Wimbledon groundsman: 'It is impossible to stage Wimbledon in late summer'


by   |  VIEW 5353
Wimbledon groundsman: 'It is impossible to stage Wimbledon in late summer'

For the first time since 1945, the All England Club will not open its gates for the players and spectators this June and July, canceling Wimbledon due to a coronavirus pandemic. Novak Djokovic has been the player of the season so far with 18 wins from as many matches but the virus has taken all the headlines since the beginning of March, putting the season on hold at least until the second part of July but probably for much longer.

Roland Garros is seeking some other place in the calendar while the US Open organizers still hope to host the best players in the world at the end of August, although it seems very unlikely with the current situation in New York.

The change of date was not an option for Wimbledon, as they head groundsman Neil Stubley explained to the Telegraph. In his words, it is impossible to host Wimbledon in late summer because the courts would become slippery much earlier than in July, shortening the window for matches and making it extremely difficult to organize that many encounters between 11:30am and 5pm.

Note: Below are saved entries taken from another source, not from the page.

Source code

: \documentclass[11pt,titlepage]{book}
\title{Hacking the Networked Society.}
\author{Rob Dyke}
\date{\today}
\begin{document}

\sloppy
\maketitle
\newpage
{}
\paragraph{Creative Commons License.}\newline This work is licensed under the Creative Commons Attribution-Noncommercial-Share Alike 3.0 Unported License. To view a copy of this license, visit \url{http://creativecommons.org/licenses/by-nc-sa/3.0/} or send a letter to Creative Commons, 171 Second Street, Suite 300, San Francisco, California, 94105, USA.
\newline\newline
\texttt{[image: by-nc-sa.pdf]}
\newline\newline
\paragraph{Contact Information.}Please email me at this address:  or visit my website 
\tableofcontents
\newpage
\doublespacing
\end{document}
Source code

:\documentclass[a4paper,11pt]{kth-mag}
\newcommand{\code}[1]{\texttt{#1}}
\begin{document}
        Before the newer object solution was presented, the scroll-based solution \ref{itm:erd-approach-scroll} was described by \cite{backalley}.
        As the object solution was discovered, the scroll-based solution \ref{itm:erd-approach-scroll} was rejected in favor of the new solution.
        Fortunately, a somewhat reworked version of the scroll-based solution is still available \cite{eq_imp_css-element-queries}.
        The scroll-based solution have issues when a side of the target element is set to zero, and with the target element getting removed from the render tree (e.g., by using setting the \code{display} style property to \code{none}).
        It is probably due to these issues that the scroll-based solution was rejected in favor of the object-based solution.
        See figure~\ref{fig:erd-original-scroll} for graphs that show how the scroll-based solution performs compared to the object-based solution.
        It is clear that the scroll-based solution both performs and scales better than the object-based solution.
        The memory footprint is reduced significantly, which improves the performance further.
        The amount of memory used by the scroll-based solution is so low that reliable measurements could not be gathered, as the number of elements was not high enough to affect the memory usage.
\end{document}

The All England Club is already preparing for the 2021 edition and another festival of tennis in the cathedral of our sport that saw one of the best Major finals ever between Novak Djokovic and Roger Federer a year ago. "One of the beauties about my job is that I get to showcase my work to the world every year," Neil Stubley told the Telegraph.

"When the eyes of the world are looking to how Centre Court is for that first day of The Championships, it's always a nervous moment. It will be a funny feeling, through June and July, not to have that adrenalin rush.

In late summer, the sun gets lower in the sky. The dew point on the grass arrives earlier and the courts get slippery. The window for play becomes shorter at both ends. As much as it would be lovely to be able to play in late summer and autumn, it's not possible.

We have indeed staged Davis Cup matches in September. But the play would start at 11.30am or noon and finish by 5pm. Whereas, at The Championships, you're going from 11am until 9pm every day. To get through 670 matches over 13 days is a challenge in the height of summer, let alone at other times of the year."